The story canters along with the team tackling various leads and weird occurrences that inevitably prove to be connected. As Gwen and Ianto investigate, Jack realises he must atone for a terrible past mistake, leading to a showdown at a gay club. The plot is confusing until the separate strands start to come together, and there are a few minor plot holes. The key flashback scene is pacey and well balances action, atmosphere and exposition, but the sheer out of characterness makes it hard to follow Ianto’s motivations. To what degree is he bluffing, and to what degree serious? Both are problematic. It’s also a little surprising an exploration of Ianto’s psyche and memories don’t bring up more from his past, like Lisa or the fall of Torchwood One. The finale is outrageous in more ways than one, and is pretty gross and gory. Not one for the weak of stomach. The postscript surprise guest appearance ensures Doctor Who fans finish this book happy.

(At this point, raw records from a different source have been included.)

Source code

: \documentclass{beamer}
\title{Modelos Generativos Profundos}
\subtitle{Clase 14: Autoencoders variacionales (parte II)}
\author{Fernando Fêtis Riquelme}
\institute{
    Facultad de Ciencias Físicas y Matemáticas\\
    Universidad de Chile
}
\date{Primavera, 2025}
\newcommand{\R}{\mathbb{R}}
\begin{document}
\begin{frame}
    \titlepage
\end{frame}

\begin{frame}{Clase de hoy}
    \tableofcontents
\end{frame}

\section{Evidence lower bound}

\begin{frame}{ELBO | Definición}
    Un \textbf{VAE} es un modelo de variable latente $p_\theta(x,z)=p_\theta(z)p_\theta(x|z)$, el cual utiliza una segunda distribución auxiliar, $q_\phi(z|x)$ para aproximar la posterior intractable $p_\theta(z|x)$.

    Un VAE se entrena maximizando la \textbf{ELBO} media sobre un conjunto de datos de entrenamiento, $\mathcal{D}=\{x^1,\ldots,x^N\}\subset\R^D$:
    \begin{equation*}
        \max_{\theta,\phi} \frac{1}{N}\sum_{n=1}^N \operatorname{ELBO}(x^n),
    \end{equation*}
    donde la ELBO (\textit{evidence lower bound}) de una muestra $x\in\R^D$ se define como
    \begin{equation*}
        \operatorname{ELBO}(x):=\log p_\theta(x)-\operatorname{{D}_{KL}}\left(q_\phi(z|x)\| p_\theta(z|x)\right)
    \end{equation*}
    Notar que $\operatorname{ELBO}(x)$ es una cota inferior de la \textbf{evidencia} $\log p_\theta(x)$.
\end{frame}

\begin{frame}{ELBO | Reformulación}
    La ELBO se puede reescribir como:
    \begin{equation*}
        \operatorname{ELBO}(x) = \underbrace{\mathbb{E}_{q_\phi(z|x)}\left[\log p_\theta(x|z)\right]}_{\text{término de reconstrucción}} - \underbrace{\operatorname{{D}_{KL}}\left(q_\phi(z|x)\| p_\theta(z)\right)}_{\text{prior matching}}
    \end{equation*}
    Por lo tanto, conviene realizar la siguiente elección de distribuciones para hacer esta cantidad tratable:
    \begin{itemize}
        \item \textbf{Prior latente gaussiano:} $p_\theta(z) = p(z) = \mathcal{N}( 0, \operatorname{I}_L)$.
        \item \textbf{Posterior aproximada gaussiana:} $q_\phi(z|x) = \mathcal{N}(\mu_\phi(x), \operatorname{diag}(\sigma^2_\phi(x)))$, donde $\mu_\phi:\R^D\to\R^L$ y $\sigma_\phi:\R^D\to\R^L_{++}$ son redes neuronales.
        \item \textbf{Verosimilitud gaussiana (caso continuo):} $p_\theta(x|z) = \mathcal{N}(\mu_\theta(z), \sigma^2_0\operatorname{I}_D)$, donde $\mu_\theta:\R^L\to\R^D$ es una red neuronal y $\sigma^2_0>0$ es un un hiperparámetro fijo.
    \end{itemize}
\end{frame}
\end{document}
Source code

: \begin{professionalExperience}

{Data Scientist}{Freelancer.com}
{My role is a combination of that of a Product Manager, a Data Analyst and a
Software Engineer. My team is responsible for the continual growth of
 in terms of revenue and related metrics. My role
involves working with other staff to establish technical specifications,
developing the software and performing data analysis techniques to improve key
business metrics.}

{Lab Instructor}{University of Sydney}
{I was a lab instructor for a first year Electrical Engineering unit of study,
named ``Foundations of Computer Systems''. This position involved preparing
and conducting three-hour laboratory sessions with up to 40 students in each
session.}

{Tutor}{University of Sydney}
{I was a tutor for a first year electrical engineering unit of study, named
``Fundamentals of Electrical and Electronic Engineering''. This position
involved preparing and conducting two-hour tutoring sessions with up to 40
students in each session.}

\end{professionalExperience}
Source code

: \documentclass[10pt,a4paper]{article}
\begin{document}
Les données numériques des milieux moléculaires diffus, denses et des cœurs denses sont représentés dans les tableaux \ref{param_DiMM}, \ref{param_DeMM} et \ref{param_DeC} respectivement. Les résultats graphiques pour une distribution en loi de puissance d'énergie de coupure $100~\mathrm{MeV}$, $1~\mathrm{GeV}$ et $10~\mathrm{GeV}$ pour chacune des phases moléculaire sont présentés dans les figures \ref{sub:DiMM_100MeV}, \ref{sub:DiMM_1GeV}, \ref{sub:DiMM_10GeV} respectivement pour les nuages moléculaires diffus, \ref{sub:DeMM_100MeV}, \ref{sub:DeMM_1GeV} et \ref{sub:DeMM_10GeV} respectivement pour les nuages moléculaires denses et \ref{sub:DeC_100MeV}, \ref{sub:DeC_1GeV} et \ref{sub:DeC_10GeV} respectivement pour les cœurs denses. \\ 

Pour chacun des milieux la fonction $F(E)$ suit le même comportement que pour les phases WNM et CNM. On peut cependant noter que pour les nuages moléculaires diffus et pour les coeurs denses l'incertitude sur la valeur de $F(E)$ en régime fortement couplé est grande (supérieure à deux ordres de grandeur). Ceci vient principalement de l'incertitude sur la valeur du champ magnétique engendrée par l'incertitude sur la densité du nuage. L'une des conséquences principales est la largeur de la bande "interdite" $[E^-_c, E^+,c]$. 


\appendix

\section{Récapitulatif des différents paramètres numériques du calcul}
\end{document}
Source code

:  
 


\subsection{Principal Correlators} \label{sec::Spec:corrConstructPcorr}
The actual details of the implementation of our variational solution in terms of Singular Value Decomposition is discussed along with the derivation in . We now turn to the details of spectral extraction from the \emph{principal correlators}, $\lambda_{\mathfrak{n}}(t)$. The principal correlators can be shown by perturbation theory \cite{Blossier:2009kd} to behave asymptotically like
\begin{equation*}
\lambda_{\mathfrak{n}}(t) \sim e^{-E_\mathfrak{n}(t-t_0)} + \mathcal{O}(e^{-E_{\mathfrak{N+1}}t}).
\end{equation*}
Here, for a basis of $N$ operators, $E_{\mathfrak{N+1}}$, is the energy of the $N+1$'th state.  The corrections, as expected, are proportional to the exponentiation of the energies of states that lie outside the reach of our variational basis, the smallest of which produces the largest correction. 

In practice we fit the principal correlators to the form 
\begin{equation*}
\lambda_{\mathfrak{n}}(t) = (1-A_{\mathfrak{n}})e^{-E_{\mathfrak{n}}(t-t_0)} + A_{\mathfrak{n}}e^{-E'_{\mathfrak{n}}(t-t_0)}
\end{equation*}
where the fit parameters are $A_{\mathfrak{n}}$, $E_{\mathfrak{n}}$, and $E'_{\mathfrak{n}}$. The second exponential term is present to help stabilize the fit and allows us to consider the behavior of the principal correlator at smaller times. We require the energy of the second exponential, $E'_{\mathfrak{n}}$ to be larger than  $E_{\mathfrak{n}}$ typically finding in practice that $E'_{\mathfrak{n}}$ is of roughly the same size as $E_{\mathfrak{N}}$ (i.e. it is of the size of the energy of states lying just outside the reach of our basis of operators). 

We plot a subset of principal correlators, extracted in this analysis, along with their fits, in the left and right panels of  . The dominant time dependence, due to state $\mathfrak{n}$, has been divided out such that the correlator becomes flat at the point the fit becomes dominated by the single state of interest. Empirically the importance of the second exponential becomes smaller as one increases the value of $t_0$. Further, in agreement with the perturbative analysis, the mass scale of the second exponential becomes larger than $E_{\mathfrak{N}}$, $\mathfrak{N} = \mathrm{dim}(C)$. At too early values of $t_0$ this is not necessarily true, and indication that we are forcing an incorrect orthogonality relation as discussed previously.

Almost Perfect has a strong story, well told with all the elements needed for a good solid read. But while enjoyable, it’s impossible to overlook its flaws. It feels like it wants to be a trenchant criticism of the homogenising “perfect clone” culture of the gay scene, with its inherent superficiality and vanity (the “gay club = meat market” metaphor is rammed home pretty hard). But this is a sci-fi novel and a Torchwood novel at that, and while it’s a new and interesting slant on sci-fi standards of mind control and body-swap, the two elements sit slightly uneasily together. In Goss’s world dating is war, but ultimately love will save the day while those who put all their effort into achieving “perfection’ will fall by the wayside, their looks irrelevant. But hey, how can you not kind of love a book where Jack Harkness has a threesome with gods?
Almost Perfect (by James Goss) was released by BBC Books in October 2008.